Records supplied:
++++++
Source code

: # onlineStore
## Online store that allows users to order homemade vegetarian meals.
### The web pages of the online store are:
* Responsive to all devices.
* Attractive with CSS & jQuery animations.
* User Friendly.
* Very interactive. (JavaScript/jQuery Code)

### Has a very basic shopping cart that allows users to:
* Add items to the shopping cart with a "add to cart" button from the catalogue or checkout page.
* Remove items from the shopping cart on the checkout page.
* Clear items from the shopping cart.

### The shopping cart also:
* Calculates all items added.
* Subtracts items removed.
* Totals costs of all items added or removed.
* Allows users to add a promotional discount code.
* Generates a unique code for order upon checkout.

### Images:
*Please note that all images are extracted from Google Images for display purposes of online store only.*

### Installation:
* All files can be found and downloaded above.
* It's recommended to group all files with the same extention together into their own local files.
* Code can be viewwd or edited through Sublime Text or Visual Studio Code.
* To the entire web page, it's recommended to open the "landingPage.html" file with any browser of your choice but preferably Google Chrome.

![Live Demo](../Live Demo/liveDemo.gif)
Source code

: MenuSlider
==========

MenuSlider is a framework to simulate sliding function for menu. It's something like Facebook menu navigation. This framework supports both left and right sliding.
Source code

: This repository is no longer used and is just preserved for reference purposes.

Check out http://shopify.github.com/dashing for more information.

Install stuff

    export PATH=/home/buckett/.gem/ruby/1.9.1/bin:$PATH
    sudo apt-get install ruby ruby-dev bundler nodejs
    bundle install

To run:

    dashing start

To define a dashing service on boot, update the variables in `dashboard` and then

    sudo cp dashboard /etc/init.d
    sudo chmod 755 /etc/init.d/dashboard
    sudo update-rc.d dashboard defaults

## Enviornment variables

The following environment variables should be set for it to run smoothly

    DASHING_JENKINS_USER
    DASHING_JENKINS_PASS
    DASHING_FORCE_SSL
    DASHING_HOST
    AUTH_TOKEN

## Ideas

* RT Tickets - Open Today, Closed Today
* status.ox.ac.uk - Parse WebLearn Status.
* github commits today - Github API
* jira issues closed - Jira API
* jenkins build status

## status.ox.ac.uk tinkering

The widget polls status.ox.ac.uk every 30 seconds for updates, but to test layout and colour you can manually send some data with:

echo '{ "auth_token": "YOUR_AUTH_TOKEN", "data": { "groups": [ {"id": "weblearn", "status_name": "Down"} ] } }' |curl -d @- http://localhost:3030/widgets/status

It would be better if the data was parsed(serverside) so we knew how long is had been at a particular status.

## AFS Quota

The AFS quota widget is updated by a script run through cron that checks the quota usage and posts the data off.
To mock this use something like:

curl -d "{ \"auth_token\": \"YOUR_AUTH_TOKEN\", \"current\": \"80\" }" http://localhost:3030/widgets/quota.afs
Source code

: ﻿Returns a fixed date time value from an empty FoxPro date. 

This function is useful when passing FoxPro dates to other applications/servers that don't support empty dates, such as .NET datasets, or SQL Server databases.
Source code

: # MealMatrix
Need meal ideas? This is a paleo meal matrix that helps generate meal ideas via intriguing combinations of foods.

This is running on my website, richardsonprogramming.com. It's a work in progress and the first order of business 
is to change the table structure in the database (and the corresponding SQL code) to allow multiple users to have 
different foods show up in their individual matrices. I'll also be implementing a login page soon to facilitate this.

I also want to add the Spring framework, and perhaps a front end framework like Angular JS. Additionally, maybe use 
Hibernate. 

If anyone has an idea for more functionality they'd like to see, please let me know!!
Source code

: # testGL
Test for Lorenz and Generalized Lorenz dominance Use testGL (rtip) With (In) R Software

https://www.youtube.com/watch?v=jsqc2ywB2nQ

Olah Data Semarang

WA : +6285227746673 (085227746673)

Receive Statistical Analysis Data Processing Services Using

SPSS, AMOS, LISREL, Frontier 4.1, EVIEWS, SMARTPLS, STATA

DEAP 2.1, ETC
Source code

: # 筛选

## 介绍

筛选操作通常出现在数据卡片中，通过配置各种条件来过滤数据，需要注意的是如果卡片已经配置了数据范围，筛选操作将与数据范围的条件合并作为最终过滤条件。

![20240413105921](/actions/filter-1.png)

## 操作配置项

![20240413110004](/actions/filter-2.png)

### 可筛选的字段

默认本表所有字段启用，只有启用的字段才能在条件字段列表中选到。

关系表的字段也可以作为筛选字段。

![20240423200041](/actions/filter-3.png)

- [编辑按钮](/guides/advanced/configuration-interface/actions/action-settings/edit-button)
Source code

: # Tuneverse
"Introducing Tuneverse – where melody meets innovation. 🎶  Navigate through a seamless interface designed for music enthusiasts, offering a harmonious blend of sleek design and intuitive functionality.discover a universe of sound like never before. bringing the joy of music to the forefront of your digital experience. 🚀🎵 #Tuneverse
++++++
Problem requirements: For this exercise, output exactly the lines above from the line with "Subtracts items removed." to the line with "export PATH=/home/buckett/.gem/ruby/1.9.1/bin:$PATH", counting both, and leave out the rest.

Answer for the task:
* Subtracts items removed.
* Totals costs of all items added or removed.
* Allows users to add a promotional discount code.
* Generates a unique code for order upon checkout.

### Images:
*Please note that all images are extracted from Google Images for display purposes of online store only.*

### Installation:
* All files can be found and downloaded above.
* It's recommended to group all files with the same extention together into their own local files.
* Code can be viewwd or edited through Sublime Text or Visual Studio Code.
* To the entire web page, it's recommended to open the "landingPage.html" file with any browser of your choice but preferably Google Chrome.

![Live Demo](../Live Demo/liveDemo.gif)
Source code

: MenuSlider
==========

MenuSlider is a framework to simulate sliding function for menu. It's something like Facebook menu navigation. This framework supports both left and right sliding.
Source code

: This repository is no longer used and is just preserved for reference purposes.

Check out http://shopify.github.com/dashing for more information.

Install stuff

    export PATH=/home/buckett/.gem/ruby/1.9.1/bin:$PATH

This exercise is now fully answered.